Sancho becomes afraid that the Holy Brotherhood will come after them. As they ride along, Quixote dreams of knights while Sancho dreams of food. They come across a rotting bag containing beautiful clothes, a handkerchief filled with very valuable gold coins, and a notebook. Sancho happily scoops up the money as Quixote investigates the notebook. Inside, he finds a despairing love poem, an accusatory letter to a deceitful woman, and many other such epistles.
Cervantes often highlights the contrast between Sancho’s realism (his preoccupation with bodily needs, material goods, and practical concerns) and Quixote’s idealism (his exclusive interest in ideas, symbols, and spiritual goods). Quixote dreams of stories, Sancho dreams of food; Quixote grabs the poems, Sancho grabs the money.
Soon after, they see a ragged, half-naked man run wildly over nearby rocks and disappear. Don Quixote decides to go looking for him, though Sancho thinks it would be best to leave him be and keep the money that most likely belongs to him.

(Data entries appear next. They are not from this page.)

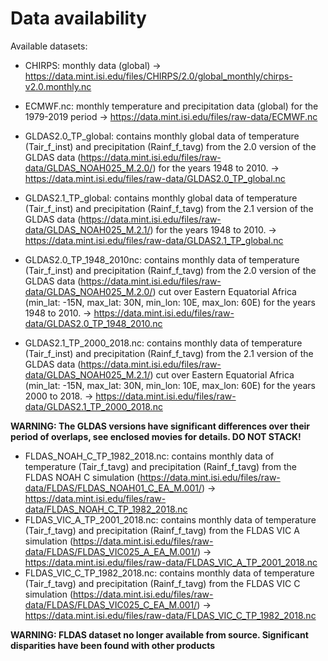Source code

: # Data availability

Available datasets:
* CHIRPS: monthly data (global) -> https://data.mint.isi.edu/files/CHIRPS/2.0/global_monthly/chirps-v2.0.monthly.nc

* ECMWF.nc: monthly temperature and precipitation data (global) for the 1979-2019 period -> https://data.mint.isi.edu/files/raw-data/ECMWF.nc

* GLDAS2.0_TP_global: contains monthly global data of temperature (Tair_f_inst) and precipitation (Rainf_f_tavg) from the 2.0 version of the GLDAS data (https://data.mint.isi.edu/files/raw-data/GLDAS_NOAH025_M.2.0/) for the years 1948 to 2010. -> https://data.mint.isi.edu/files/raw-data/GLDAS2.0_TP_global.nc
* GLDAS2.1_TP_global: contains monthly global data of temperature (Tair_f_inst) and precipitation (Rainf_f_tavg) from the 2.1 version of the GLDAS data (https://data.mint.isi.edu/files/raw-data/GLDAS_NOAH025_M.2.1/) for the years 1948 to 2010. -> https://data.mint.isi.edu/files/raw-data/GLDAS2.1_TP_global.nc
* GLDAS2.0_TP_1948_2010nc: contains monthly data of temperature (Tair_f_inst) and precipitation (Rainf_f_tavg) from the 2.0 version of the GLDAS data (https://data.mint.isi.edu/files/raw-data/GLDAS_NOAH025_M.2.0/) cut over Eastern Equatorial Africa (min_lat: -15N, max_lat: 30N, min_lon: 10E, max_lon: 60E) for the years 1948 to 2010. -> https://data.mint.isi.edu/files/raw-data/GLDAS2.0_TP_1948_2010.nc
* GLDAS2.1_TP_2000_2018.nc: contains monthly data of temperature (Tair_f_inst) and precipitation (Rainf_f_tavg) from the 2.1 version of the GLDAS data (https://data.mint.isi.edu/files/raw-data/GLDAS_NOAH025_M.2.1/) cut over Eastern Equatorial Africa (min_lat: -15N, max_lat: 30N, min_lon: 10E, max_lon: 60E) for the years 2000 to 2018. -> https://data.mint.isi.edu/files/raw-data/GLDAS2.1_TP_2000_2018.nc

**WARNING: The GLDAS versions have significant differences over their period of overlaps, see enclosed movies for details. DO NOT STACK!**

* FLDAS_NOAH_C_TP_1982_2018.nc: contains monthly data of temperature (Tair_f_tavg) and precipitation (Rainf_f_tavg) from the FLDAS NOAH C simulation (https://data.mint.isi.edu/files/raw-data/FLDAS/FLDAS_NOAH01_C_EA_M.001/) -> https://data.mint.isi.edu/files/raw-data/FLDAS_NOAH_C_TP_1982_2018.nc
* FLDAS_VIC_A_TP_2001_2018.nc: contains monthly data of temperature (Tair_f_tavg) and precipitation (Rainf_f_tavg) from the FLDAS VIC A simulation (https://data.mint.isi.edu/files/raw-data/FLDAS/FLDAS_VIC025_A_EA_M.001/) -> https://data.mint.isi.edu/files/raw-data/FLDAS_VIC_A_TP_2001_2018.nc
* FLDAS_VIC_C_TP_1982_2018.nc: contains monthly data of temperature (Tair_f_tavg) and precipitation (Rainf_f_tavg) from the FLDAS VIC C simulation (https://data.mint.isi.edu/files/raw-data/FLDAS/FLDAS_VIC025_C_EA_M.001/) -> https://data.mint.isi.edu/files/raw-data/FLDAS_VIC_C_TP_1982_2018.nc

**WARNING: FLDAS dataset no longer available from source. Significant disparities have been found with other products**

They come across a dead mule and a goatherd with his goats. He tells the friends that six months ago a handsome and richly dressed young man appeared in these wild parts and abandoned his bag and mule. He comes out every once in a while in an insane fever to steal food from the goatherds, though sometimes when he visits he seems perfectly civil and sane. Just then the young man comes towards them, and Quixote impulsively embraces him.
Quixote is interested in the story of the young poet and wants to help him, if possible. He senses that some romantic tragedy is afoot – the sort of tragedy that is his bread and butter. As usual, Sancho is more interested in the money. Quixote’s intuition is confirmed by the goatherd’s story. Perhaps he feels a particular affinity for the young man, because he, like Quixote, is thought to be insane.